Sequestration and release of polycyclic aromatic hydrocarbons by vertebrate cells in vitro

Abstract

Vertebrate fibroblasts grown in vitro and exposed to various concentrations of the mutagen/carcinogen benzo(a)pyrene (B(a)P) internalized the compound and re-crystallized it in lysosomes by 6–18 h postexposure. This phenomenon occurred when B(a)P at or above 10 μg/ml was introduced to the culture medium in a solvent such as DMSO or acetone but not when introduced dissolved in serum. Likewise, high fetal bovine serum concentrations in the culture medium (>20%) as well as human serum (10%) inhibited crystal formation, presumably owing to lipid competition for the compound.
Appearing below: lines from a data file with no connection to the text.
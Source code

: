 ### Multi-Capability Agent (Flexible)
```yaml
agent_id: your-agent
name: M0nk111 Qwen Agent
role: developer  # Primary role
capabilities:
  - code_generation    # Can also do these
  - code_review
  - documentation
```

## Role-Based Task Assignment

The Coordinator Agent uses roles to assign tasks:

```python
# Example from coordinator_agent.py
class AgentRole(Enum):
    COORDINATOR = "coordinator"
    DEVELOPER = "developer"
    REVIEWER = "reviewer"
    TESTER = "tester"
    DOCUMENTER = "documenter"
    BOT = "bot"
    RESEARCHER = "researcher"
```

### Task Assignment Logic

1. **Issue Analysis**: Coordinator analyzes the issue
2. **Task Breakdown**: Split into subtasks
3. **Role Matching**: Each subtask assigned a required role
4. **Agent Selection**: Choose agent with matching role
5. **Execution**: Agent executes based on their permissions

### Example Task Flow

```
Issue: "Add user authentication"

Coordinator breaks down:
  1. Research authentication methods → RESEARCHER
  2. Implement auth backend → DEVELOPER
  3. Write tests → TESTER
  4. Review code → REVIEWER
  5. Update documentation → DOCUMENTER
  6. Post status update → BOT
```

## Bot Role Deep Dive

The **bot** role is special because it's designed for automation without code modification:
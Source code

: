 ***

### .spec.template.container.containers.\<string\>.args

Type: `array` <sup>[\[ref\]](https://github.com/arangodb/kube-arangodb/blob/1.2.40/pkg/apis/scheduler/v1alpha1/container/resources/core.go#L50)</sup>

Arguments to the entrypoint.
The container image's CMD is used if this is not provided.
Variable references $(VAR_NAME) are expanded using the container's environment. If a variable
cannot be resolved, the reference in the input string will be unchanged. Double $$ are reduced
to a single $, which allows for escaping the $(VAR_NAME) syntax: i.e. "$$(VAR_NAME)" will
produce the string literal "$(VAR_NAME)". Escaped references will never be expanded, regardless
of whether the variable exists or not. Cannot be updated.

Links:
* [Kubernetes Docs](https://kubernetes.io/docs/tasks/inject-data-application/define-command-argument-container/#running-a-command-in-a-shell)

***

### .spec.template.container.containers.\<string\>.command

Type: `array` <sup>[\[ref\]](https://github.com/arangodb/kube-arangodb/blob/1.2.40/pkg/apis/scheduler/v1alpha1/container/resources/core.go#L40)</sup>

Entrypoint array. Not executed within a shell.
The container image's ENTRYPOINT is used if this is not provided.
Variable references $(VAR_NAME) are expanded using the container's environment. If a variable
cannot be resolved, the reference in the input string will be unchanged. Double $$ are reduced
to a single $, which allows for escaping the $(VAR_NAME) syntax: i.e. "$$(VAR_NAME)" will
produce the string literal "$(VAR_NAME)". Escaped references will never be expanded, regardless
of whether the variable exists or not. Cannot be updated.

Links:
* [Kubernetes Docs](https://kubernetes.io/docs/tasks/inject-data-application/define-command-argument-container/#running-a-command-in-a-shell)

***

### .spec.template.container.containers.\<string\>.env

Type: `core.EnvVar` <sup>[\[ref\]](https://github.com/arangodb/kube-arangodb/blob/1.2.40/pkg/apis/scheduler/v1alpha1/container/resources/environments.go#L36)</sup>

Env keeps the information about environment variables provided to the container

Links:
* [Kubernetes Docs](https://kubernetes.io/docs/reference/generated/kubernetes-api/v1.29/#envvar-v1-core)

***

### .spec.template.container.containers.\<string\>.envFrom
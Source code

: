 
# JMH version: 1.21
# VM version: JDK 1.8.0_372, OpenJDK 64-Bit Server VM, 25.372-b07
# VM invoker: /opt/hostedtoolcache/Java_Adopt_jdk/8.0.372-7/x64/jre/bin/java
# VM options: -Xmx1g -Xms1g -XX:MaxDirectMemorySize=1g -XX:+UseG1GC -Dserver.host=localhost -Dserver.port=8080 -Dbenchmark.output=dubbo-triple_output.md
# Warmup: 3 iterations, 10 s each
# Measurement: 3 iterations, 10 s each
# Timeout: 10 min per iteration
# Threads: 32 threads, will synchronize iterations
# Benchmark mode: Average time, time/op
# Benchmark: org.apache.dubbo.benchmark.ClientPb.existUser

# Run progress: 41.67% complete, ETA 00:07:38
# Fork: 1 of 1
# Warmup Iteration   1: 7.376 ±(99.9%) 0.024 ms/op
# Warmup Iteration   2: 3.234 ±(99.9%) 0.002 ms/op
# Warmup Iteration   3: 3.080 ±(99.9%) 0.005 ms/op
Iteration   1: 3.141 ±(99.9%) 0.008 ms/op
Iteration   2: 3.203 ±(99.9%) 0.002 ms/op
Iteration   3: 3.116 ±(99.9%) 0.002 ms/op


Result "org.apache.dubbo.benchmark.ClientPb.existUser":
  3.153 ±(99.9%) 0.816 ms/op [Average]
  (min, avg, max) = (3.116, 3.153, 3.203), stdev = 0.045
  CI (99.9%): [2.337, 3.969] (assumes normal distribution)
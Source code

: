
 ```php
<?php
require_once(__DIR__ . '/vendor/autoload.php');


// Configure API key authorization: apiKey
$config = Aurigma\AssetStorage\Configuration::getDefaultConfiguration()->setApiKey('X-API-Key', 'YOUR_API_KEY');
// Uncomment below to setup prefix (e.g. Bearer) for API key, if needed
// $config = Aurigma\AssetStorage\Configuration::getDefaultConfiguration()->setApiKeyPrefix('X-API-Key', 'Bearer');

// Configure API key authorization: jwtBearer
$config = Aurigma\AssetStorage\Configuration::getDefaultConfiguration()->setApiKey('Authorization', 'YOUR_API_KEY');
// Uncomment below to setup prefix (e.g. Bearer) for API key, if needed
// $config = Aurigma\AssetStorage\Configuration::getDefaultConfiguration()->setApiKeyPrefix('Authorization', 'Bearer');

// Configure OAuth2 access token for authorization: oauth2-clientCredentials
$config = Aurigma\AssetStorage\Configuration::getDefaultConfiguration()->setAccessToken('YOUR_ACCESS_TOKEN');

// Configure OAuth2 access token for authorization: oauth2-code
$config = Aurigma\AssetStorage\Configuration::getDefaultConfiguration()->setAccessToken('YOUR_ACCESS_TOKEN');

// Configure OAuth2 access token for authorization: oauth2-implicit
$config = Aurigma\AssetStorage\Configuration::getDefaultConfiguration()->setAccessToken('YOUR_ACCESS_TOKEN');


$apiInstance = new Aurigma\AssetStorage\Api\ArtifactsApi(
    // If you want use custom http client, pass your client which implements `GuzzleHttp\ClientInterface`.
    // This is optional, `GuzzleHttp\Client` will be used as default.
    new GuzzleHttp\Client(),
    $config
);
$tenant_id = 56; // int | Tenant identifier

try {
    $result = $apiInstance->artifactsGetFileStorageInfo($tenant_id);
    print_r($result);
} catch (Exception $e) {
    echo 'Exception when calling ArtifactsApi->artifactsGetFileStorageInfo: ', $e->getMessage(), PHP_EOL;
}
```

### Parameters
Electron-microscopic observations of the cells during the uptake and crystal forming periods revealed that the cell membrane became altered within 3 h of exposure to B(a)P. This was followed by a return to normal of the membrane and the appearance of vesicles within the cell by 6–8 h. The vesicles then became filled with crystals which continued to grow while in the presence of B(a)P and disappeared when the cells were exposed to B(a)P-free culture medium or serum lipids. Introduction of B(a)P into culture medium containing delipidated serum resulted in crystal formation indistinguishable from that which occurred when whole serum was present. Crystals were not formed when total lipoprotein and the lipoprotein components VLDL, LDL, HDL₂, and HDL₃ were used as solvents for B(a)P. The process of crystal formation was inhibited by the addition of 10⁻³ M KCN, and removal of the crystals was dependent on the concentration of lipoprotein in the culture medium.